Agarwal Akshay, Goswami Gaurav, Vatsa Mayank, Singh Richa, Ratha Nalini K
IEEE Trans Neural Netw Learn Syst. 2022 Aug;33(8):3277-3289. doi: 10.1109/TNNLS.2021.3051529. Epub 2022 Aug 3.
Adversarial perturbations have demonstrated the vulnerabilities of deep learning algorithms to adversarial attacks. Existing adversary detection algorithms attempt to detect the singularities; however, they are in general, loss-function, database, or model dependent. To mitigate this limitation, we propose DAMAD-a generalized perturbation detection algorithm which is agnostic to model architecture, training data set, and loss function used during training. The proposed adversarial perturbation detection algorithm is based on the fusion of autoencoder embedding and statistical texture features extracted from convolutional neural networks. The performance of DAMAD is evaluated on the challenging scenarios of cross-database, cross-attack, and cross-architecture training and testing along with traditional evaluation of testing on the same database with known attack and model. Comparison with state-of-the-art perturbation detection algorithms showcase the effectiveness of the proposed algorithm on six databases: ImageNet, CIFAR-10, Multi-PIE, MEDS, point and shoot challenge (PaSC), and MNIST. Performance evaluation with nearly a quarter of a million adversarial and original images and comparison with recent algorithms show the effectiveness of the proposed algorithm.

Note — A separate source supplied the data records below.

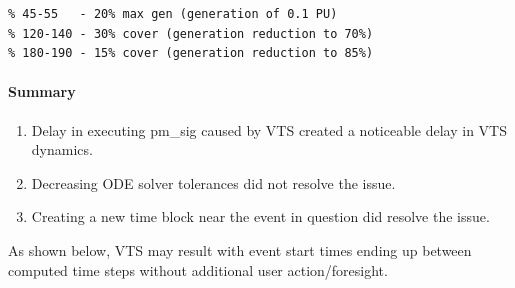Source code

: \documentclass[12pt]{article}
\begin{document}
\begin{center}
\begin{minipage}{.47\linewidth}
\begin{itemize}
\begin{Verbatim}[fontsize=\scriptsize]
% cloud cover events
% 45-55   - 20% max gen (generation of 0.1 PU)
% 120-140 - 30% cover (generation reduction to 70%)
% 180-190 - 15% cover (generation reduction to 85%)
\end{Verbatim}
\end{itemize}
\end{minipage}

\end{center}

\paragraph{Summary} 
\begin{enumerate}
\item Delay in executing pm\_sig caused by VTS created a noticeable delay in VTS dynamics.
\item Decreasing ODE solver tolerances did not resolve the issue.
\item Creating a new time block near the event in question did resolve the issue.
\end{enumerate}
As shown below, VTS may result with event start times ending up between computed time steps without additional user action/foresight.\\
\end{document}
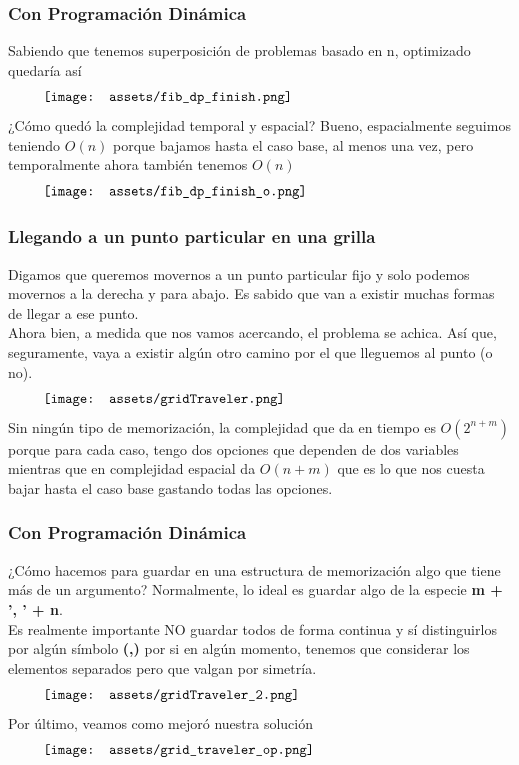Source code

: \documentclass[10pt,a4paper]{article}
\begin{document}
\subsubsection*{Con Programación Dinámica}
Sabiendo que tenemos superposición de problemas basado en n, optimizado quedaría así
\[\begin{minipage}[b]{0.9\textwidth}
    \texttt{[image: assets/fib\_dp\_finish.png]}
\end{minipage}\]
¿Cómo quedó la complejidad temporal y espacial? Bueno, espacialmente seguimos teniendo $O(n)$ porque bajamos hasta el caso base, al menos una vez, pero temporalmente ahora también tenemos $O(n)$
\[\begin{minipage}[b]{0.9\textwidth}
    \texttt{[image: assets/fib\_dp\_finish\_o.png]}
\end{minipage}\]
\subsubsection*{Llegando a un punto particular en una grilla}
Digamos que queremos movernos a un punto particular fijo y solo podemos movernos a la derecha y para abajo. Es sabido que van a existir muchas formas de llegar a ese punto. \\
Ahora bien, a medida que nos vamos acercando, el problema se achica. Así que, seguramente, vaya a existir algún otro camino por el que lleguemos al punto (o no). 
\[\begin{minipage}[b]{0.9\textwidth}
    \texttt{[image: assets/gridTraveler.png]}
\end{minipage}\]
Sin ningún tipo de memorización, la complejidad que da en tiempo es $O(2^{n+m})$ porque para cada caso, tengo dos opciones que dependen de dos variables mientras que en complejidad espacial da $O(n+m)$ que es lo que nos cuesta bajar hasta el caso base gastando todas las opciones.
\subsubsection*{Con Programación Dinámica}
¿Cómo hacemos para guardar en una estructura de memorización algo que tiene más de un argumento? Normalmente, lo ideal es guardar algo de la especie \textbf{m + ', ' + n}. \\
Es realmente importante NO guardar todos de forma continua y sí distinguirlos por algún símbolo \textbf{(,)} por si en algún momento, tenemos que considerar los elementos separados pero que valgan por simetría.
\[\begin{minipage}[b]{0.9\textwidth}
    \texttt{[image: assets/gridTraveler\_2.png]}
\end{minipage}\]
Por último, veamos como mejoró nuestra solución\[\begin{minipage}[b]{0.9\textwidth}
    \texttt{[image: assets/grid\_traveler\_op.png]}
\end{minipage}\]
\end{document}
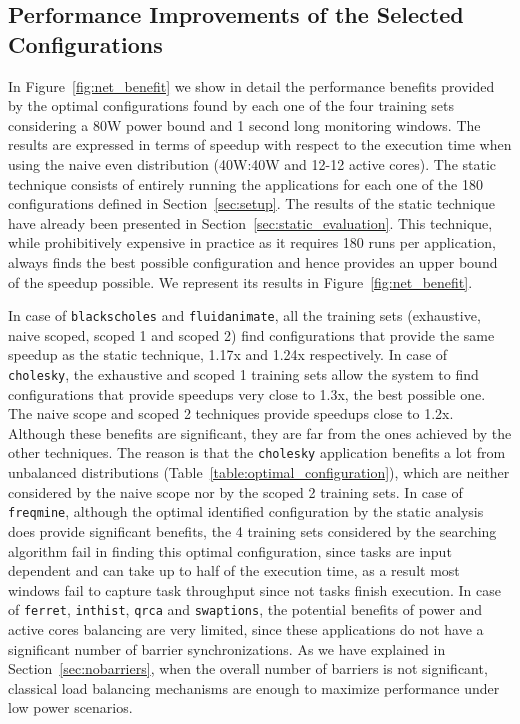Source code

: \subsection{Performance Improvements of the Selected Configurations}
In Figure~\ref{fig:net_benefit} we show in detail the performance benefits provided by the
optimal configurations found by each one of the four training sets considering a 80W power
bound and 1 second long monitoring windows.  The results are expressed in terms of speedup
with respect to the execution time when using the naive even distribution (40W:40W and
12-12 active cores).  The static technique consists of entirely running the applications
for each one of the 180 configurations defined in Section~\ref{sec:setup}.  The results of
the static technique have already been presented in Section~\ref{sec:static_evaluation}.
This technique, while prohibitively expensive in practice as it requires 180 runs per
application, always finds the best possible configuration and hence provides an upper
bound of the speedup possible. We represent its results in Figure~\ref{fig:net_benefit}.

In case of \texttt{blackscholes} and \texttt{fluidanimate}, all the training sets
(exhaustive, naive scoped, scoped 1 and scoped 2) find configurations that provide the
same speedup as the static technique, 1.17x and 1.24x respectively.  In case of
\texttt{cholesky}, the exhaustive and scoped 1 training sets allow the system to find
configurations that provide speedups very close to 1.3x, the best possible one.  The naive
scope and scoped 2 techniques provide speedups close to 1.2x.  Although these benefits are
significant, they are far from the ones achieved by the other techniques.  The reason is
that the \texttt{cholesky} application benefits a lot from unbalanced distributions
(Table~\ref{table:optimal_configuration}), which are neither considered by the naive scope
nor by the scoped 2 training sets.  In case of \texttt{freqmine}, although the optimal
identified configuration by the static analysis does provide significant benefits, the 4
training sets considered by the searching algorithm fail in finding this optimal
configuration, since tasks are input dependent and can take up to half of the execution
time, as a result most windows fail to capture task throughput since not tasks finish
execution.  In case of \texttt{ferret}, \texttt{inthist}, \texttt{qrca} and
\texttt{swaptions}, the potential benefits of power and active cores balancing are very
limited, since these applications do not have a significant number of barrier
synchronizations.  As we have explained in Section~\ref{sec:nobarriers}, when the overall
number of barriers is not significant, classical load balancing mechanisms are enough to
maximize performance under low power scenarios.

对抗性扰动已证明深度学习算法易受对抗性攻击。现有的对抗检测算法试图检测这些异常情况;然而,它们通常依赖于损失函数、数据库或模型。为了缓解这一限制,我们提出了DAMAD——一种广义扰动检测算法,它与模型架构、训练数据集以及训练期间使用的损失函数无关。所提出的对抗性扰动检测算法基于自动编码器嵌入与从卷积神经网络中提取的统计纹理特征的融合。DAMAD的性能在跨数据库、跨攻击和跨架构训练与测试的具有挑战性的场景中进行评估,同时还包括在具有已知攻击和模型的同一数据库上进行测试的传统评估。与现有最先进的扰动检测算法的比较表明,该算法在六个数据库上是有效的:ImageNet、CIFAR-10、Multi-PIE、MEDS、即拍即得挑战(PaSC)和MNIST。使用近25万张对抗性图像和原始图像进行的性能评估以及与最近算法的比较表明了该算法的有效性。